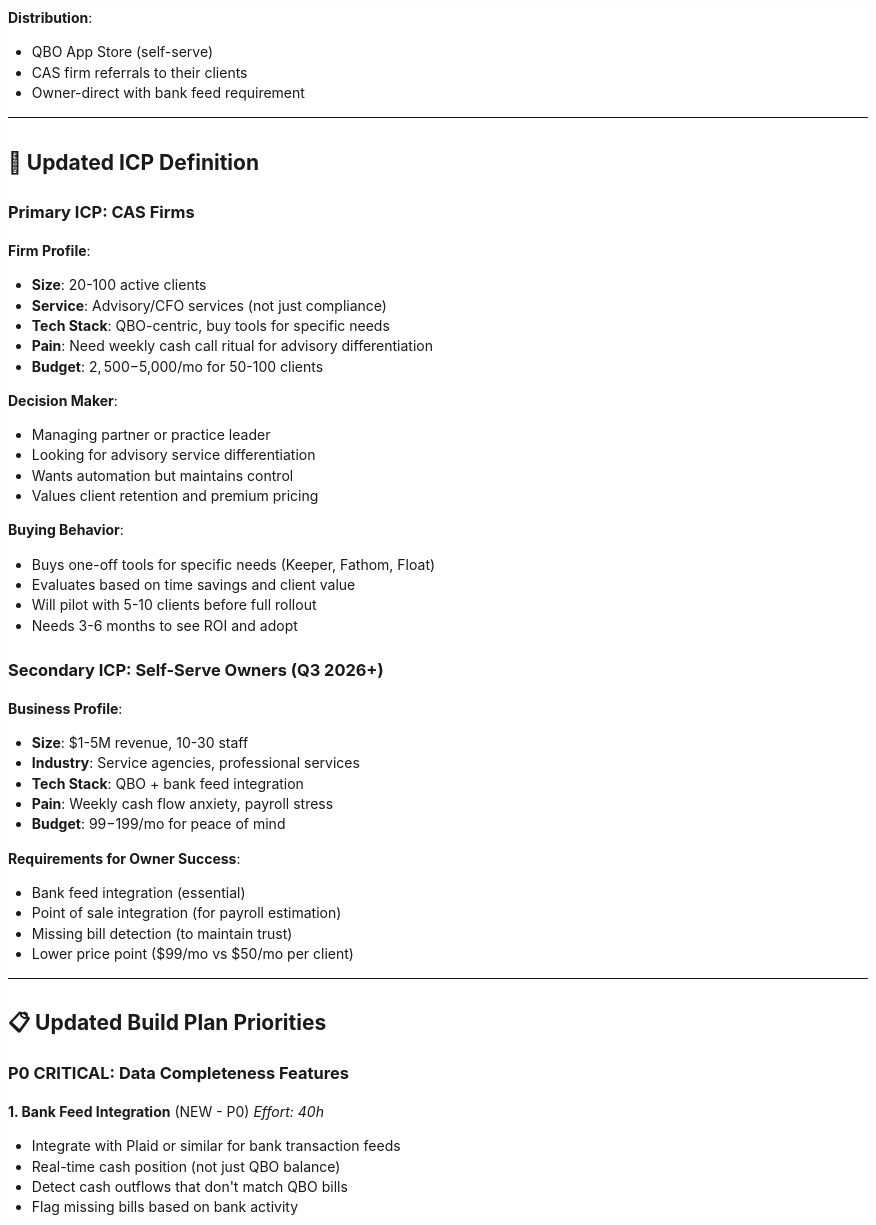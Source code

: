 **Distribution**:
- QBO App Store (self-serve)
- CAS firm referrals to their clients
- Owner-direct with bank feed requirement

---

## **🎯 Updated ICP Definition**

### **Primary ICP: CAS Firms**

**Firm Profile**:
- **Size**: 20-100 active clients
- **Service**: Advisory/CFO services (not just compliance)
- **Tech Stack**: QBO-centric, buy tools for specific needs
- **Pain**: Need weekly cash call ritual for advisory differentiation
- **Budget**: $2,500-$5,000/mo for 50-100 clients

**Decision Maker**:
- Managing partner or practice leader
- Looking for advisory service differentiation
- Wants automation but maintains control
- Values client retention and premium pricing

**Buying Behavior**:
- Buys one-off tools for specific needs (Keeper, Fathom, Float)
- Evaluates based on time savings and client value
- Will pilot with 5-10 clients before full rollout
- Needs 3-6 months to see ROI and adopt

### **Secondary ICP: Self-Serve Owners** (Q3 2026+)

**Business Profile**:
- **Size**: $1-5M revenue, 10-30 staff
- **Industry**: Service agencies, professional services
- **Tech Stack**: QBO + bank feed integration
- **Pain**: Weekly cash flow anxiety, payroll stress
- **Budget**: $99-$199/mo for peace of mind

**Requirements for Owner Success**:
- Bank feed integration (essential)
- Point of sale integration (for payroll estimation)
- Missing bill detection (to maintain trust)
- Lower price point ($99/mo vs $50/mo per client)

---

## **📋 Updated Build Plan Priorities**

### **P0 CRITICAL: Data Completeness Features**

**1. Bank Feed Integration** (NEW - P0) *Effort: 40h*
- Integrate with Plaid or similar for bank transaction feeds
- Real-time cash position (not just QBO balance)
- Detect cash outflows that don't match QBO bills
- Flag missing bills based on bank activity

# What you need to do
Check each line of the records above, and copy those that hold the word "payroll".

# Written answer
- **Pain**: Weekly cash flow anxiety, payroll stress
- Point of sale integration (for payroll estimation)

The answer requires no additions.